Jul 12th, 2008, 04:11 AM
Tooling: Developer assistance with OSGi Versioning policy
I'm sorry, this post is gonna be a long one (I even need to split it into two comments ;-) ). I hope there's gonna be someone to read it nevertheless - as it includes some fears why I'm still unsure to introduce S2AP or OSGi in general into our development teams. Please tell me your opinions!
One of the bigger problems I see coming with the introduction of OSGi and S2AP in our development process is the required level of discipline of the developer and especially the consequences when the developer once fails having the discipline.
I'm talking about the versioning of modules and the dependencies among modules and their respective versions. This is something completely new to me and all of the developers around me and thus requires quite some change of mindset.
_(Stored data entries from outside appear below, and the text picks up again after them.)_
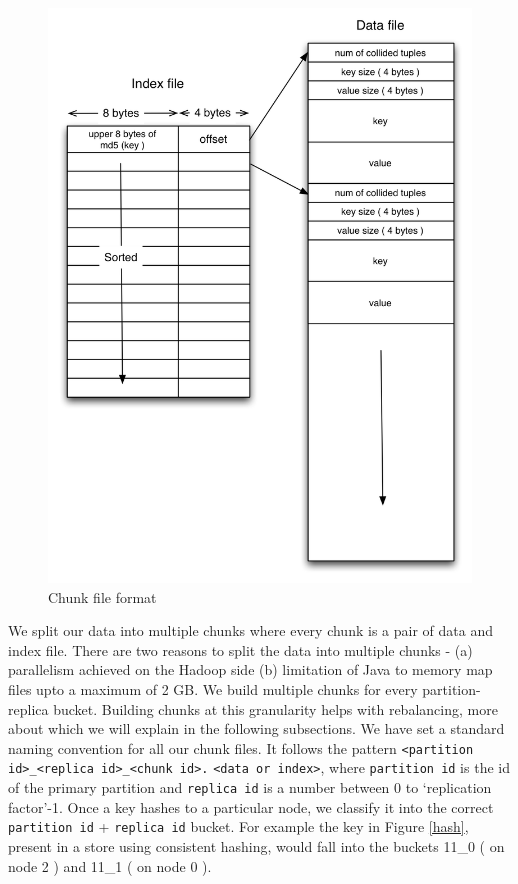 \documentclass[10pt,twocolumn,preprint,natbib,authoryear]{sigplanconf}
\begin{document}
\begin{figure}
  \centering
    \includegraphics[scale=0.45]{storage_format.png}
  \caption{Chunk file format}
  \label{storage_format}
\end{figure}


We split our data into multiple chunks where every chunk is a pair of data and index file. There are two reasons to split the data into multiple chunks - (a) parallelism achieved on the Hadoop side (b) limitation of Java to memory map files upto a maximum of 2 GB. We build multiple chunks for every partition-replica bucket. Building chunks at this granularity helps with rebalancing, more about which we will explain in the following subsections. We have set a standard naming convention for all our chunk files. It follows the pattern \verb=<partition id>_<replica id>_<chunk id>.= \verb=<data or index>=, where \verb=partition id= is the id of the primary partition and \verb=replica id= is a number between 0 to `replication factor'-1. Once a key hashes to a particular node, we classify it into the correct \verb=partition id= + \verb=replica id= bucket. For example the key in Figure \ref{hash}, present in a store using consistent hashing, would fall into the buckets 11\_0 ( on node 2 ) and 11\_1 ( on node 0 ). 
\end{document}
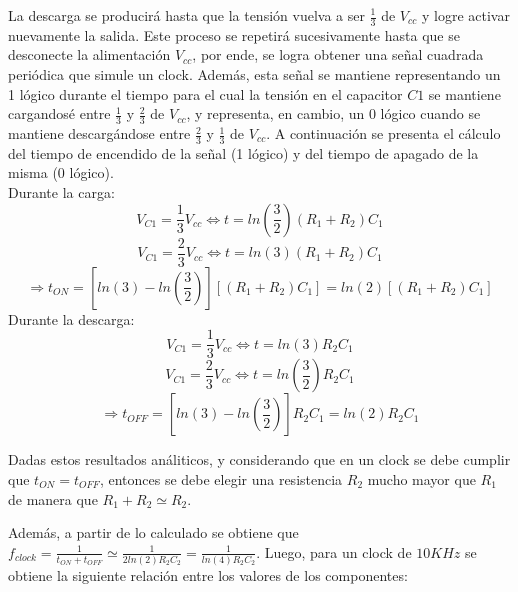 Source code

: La descarga se producirá hasta que la tensión vuelva a ser $\frac{1}{3}$
de $V_{cc}$ y logre activar nuevamente la salida. Este proceso se
repetirá sucesivamente hasta que se desconecte la alimentación $V_{cc}$,
por ende, se logra obtener una señal cuadrada periódica que simule
un clock. Además, esta señal se mantiene representando un 1
lógico durante el tiempo para el cual la tensión en el capacitor $C1$
se mantiene cargandosé entre $\frac{1}{3}$ y $\frac{2}{3}$ de $V_{cc}$,
y representa, en cambio, un 0 lógico cuando se mantiene descargándose
entre $\frac{2}{3}$ y $\frac{1}{3}$ de $V_{cc}$. A continuación
se presenta el cálculo del tiempo de encendido de la señal (1
lógico) y del tiempo de apagado de la misma (0 lógico).\\
\vspace{5mm}
Durante la carga:
\begin{equation}
V_{C1}=\frac{1}{3}V_{cc}\Longleftrightarrow t=ln(\frac{3}{2})(R_{1}+R_{2})C_{1}    
\end{equation}
\begin{equation}
V_{C1}=\frac{2}{3}V_{cc}\Longleftrightarrow t=ln(3)(R_{1}+R_{2})C_{1}
\end{equation}
\begin{equation}
\Rightarrow t_{ON}=[ln(3)-ln(\frac{3}{2})][(R_{1}+R_{2})C_{1}]=ln(2)[(R_{1}+R_{2})C_{1}]
\end{equation}
\vspace{5mm}
Durante la descarga:
\begin{equation}
V_{C1}=\frac{1}{3}V_{cc}\Longleftrightarrow t=ln(3)R_{2}C_{1}
\end{equation}
\begin{equation}
V_{C1}=\frac{2}{3}V_{cc}\Longleftrightarrow t=ln(\frac{3}{2})R_{2}C_{1}
\end{equation}
\begin{equation}
\Rightarrow t_{OFF}=[ln(3)-ln(\frac{3}{2})]R_{2}C_{1}=ln(2)R_{2}C_{1}
\end{equation}

\vspace{5mm}
Dadas estos resultados análiticos, y considerando que en un clock
se debe cumplir que $t_{ON}=t_{OFF}$, entonces se debe elegir una
resistencia $R_{2}$ mucho mayor que $R_{1}$ de manera que
$R_{1}+R_{2}\simeq R_{2}$.

Además, a partir de lo calculado se obtiene que $f_{clock}=\frac{1}{t_{ON}+t_{OFF}}\simeq\frac{1}{2ln(2)R_{2}C_{2}}=\frac{1}{ln(4)R_{2}C_{2}}$.
Luego, para un clock de $10KHz$ se obtiene la siguiente relación
entre los valores de los componentes:

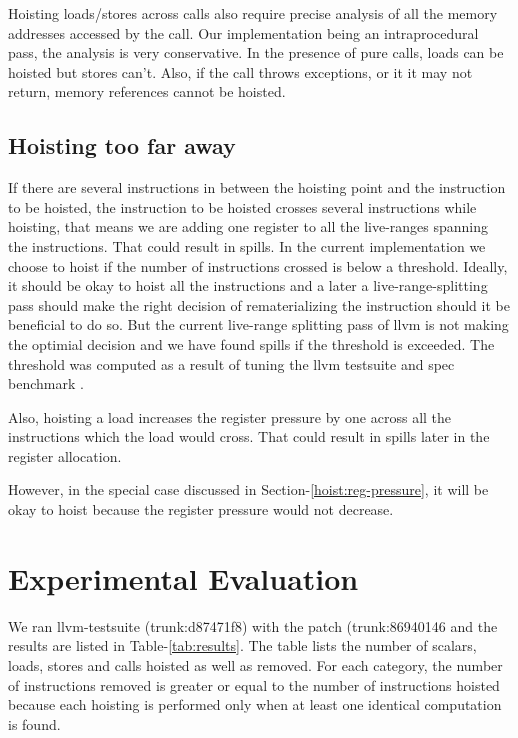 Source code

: \documentclass{sig-alternate}
\begin{document}
Hoisting loads/stores across calls also require precise analysis of all the
memory addresses accessed by the call. Our implementation being an
intraprocedural pass, the analysis is very conservative. In the presence of pure
calls, loads can be hoisted but stores can't. Also, if the call throws
exceptions, or it it may not return, memory references cannot be hoisted.

\subsection{Hoisting too far away}
If there are several instructions in between the hoisting point and the
instruction to be hoisted, the instruction to be hoisted crosses several
instructions while hoisting, that means we are adding one register to all the
live-ranges spanning the instructions. That could result in spills. In the
current implementation we choose to hoist if the number of instructions crossed
is below a threshold. Ideally, it should be okay to hoist all the instructions
and a later a live-range-splitting \cite{cooper1998live} pass should make the
right decision of rematerializing the instruction should it be beneficial to do
so. But the current live-range splitting pass of llvm is not making the optimial
decision and we have found spills if the threshold is exceeded. The threshold
was computed as a result of tuning the llvm testsuite \cite{llvm-nightly} and
spec benchmark \cite{Henning2000}.

Also, hoisting a load increases the register pressure by one across all the
instructions which the load would cross. That could result in spills later in
the register allocation.

However, in the special case discussed in Section-\ref{hoist:reg-pressure}, it
will be okay to hoist because the register pressure would not decrease.


\newpage

\section{Experimental Evaluation}
\label{sec:experimental-results}
We ran llvm-testsuite (trunk:d87471f8) with the patch (trunk:86940146 and the
results are listed in Table-\ref{tab:results}. The table lists the number of
scalars, loads, stores and calls hoisted as well as removed. For each category,
the number of instructions removed is greater or equal to the number of
instructions hoisted because each hoisting is performed only when at least one
identical computation is found.
\end{document}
The good news is, that the S2AP Tooling in eclipse very well supports us while doing the change of mindset: It provides a dependency container which is capable of only seeing those Classes in the other project that I am really "exporting" there (great feature!) and will particularly have a look at the version I specified in the various MANIFEST.MF files of the depending projects. While this works well in my eclipse environment, it still does not prevent me from checking in code, which actually would require an increase of the bundle version number - and that's the required discipline I'm talking about. It is the responsibility of every developer to be aware of that fact!
|- MANIFEST.MF: Bundle-Version 1.0.0
|- Exported Interface Foo
|- Private Class FooImpl implements Foo
|- MANIFEST.MF: Import-Bundle: Bundle A;version="[1.0.0,1.1.0)"
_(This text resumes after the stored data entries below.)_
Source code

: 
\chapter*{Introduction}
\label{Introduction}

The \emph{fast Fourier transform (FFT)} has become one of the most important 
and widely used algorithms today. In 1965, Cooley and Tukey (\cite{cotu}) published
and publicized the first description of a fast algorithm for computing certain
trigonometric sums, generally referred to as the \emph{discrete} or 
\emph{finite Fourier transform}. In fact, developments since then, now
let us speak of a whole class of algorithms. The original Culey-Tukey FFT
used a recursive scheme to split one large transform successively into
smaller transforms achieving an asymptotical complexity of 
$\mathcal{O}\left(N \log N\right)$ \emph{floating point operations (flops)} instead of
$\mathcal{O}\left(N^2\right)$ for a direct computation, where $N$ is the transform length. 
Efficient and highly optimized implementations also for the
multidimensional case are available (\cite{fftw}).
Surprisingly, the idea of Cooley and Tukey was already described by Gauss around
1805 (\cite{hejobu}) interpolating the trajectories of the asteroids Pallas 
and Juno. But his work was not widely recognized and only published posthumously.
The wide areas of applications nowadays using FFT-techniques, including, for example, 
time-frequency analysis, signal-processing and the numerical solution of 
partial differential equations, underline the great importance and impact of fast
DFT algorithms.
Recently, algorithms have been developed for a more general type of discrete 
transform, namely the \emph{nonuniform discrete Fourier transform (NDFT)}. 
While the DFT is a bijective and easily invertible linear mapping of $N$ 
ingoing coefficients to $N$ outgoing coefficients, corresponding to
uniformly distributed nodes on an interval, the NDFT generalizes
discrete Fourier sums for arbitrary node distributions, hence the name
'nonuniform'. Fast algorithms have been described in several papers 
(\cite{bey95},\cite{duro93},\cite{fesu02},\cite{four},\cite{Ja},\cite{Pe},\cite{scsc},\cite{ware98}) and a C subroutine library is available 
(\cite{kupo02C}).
|- Class Bar has a reference to Foo
Problematic Use Case
I'm having both bundles checked out in my eclipse workspace. Tooling makes sure, I'm only using Foo from Bundle A in Bundle B, which correctly imports version 1.0.0 of Bundle A.
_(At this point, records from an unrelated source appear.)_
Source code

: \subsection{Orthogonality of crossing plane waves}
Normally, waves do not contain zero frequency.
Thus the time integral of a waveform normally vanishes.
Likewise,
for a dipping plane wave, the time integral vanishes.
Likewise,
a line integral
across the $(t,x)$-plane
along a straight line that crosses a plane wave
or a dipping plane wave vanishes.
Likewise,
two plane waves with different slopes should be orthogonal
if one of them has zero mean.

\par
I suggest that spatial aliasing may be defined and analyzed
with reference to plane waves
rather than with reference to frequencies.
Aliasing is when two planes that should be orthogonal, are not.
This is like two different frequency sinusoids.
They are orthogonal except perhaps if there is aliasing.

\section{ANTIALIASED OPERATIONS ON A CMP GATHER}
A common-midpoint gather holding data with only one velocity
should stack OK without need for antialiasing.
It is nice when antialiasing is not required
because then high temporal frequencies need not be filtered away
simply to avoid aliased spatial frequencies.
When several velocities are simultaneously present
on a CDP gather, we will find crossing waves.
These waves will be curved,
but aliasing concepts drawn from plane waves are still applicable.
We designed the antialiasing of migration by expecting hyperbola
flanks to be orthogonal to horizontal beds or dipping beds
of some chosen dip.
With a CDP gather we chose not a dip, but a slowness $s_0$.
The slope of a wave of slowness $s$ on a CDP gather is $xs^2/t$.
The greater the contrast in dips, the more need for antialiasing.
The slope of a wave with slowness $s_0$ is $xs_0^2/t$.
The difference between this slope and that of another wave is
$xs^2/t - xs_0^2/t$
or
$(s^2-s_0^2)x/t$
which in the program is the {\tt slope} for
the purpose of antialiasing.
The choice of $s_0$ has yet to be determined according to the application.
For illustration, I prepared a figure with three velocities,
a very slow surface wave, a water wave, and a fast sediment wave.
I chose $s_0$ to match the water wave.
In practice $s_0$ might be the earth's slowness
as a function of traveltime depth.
Imagine now, that I do a change in Interface Foo. Be it a change that "by chance" does not break backwards compatibility (i.e. insert a new method) or a change of a method signature or even worse, the removal of a method from the interface.
In eclipse, I would typically do a refactoring - and thus, the depending bundle B will be updated automatically as well - no problem so far. I could even checkin that code. Continuous integration builds would work, bundles would be created, possibly even automatically deployed to my S2AP platform. As long as those two bundles are the only two depending on each other and as long as both are deployed (e.g. as part of a par package) at the same time, it might even work for a long time (not talking about hot replacement that might one day be of interest as well).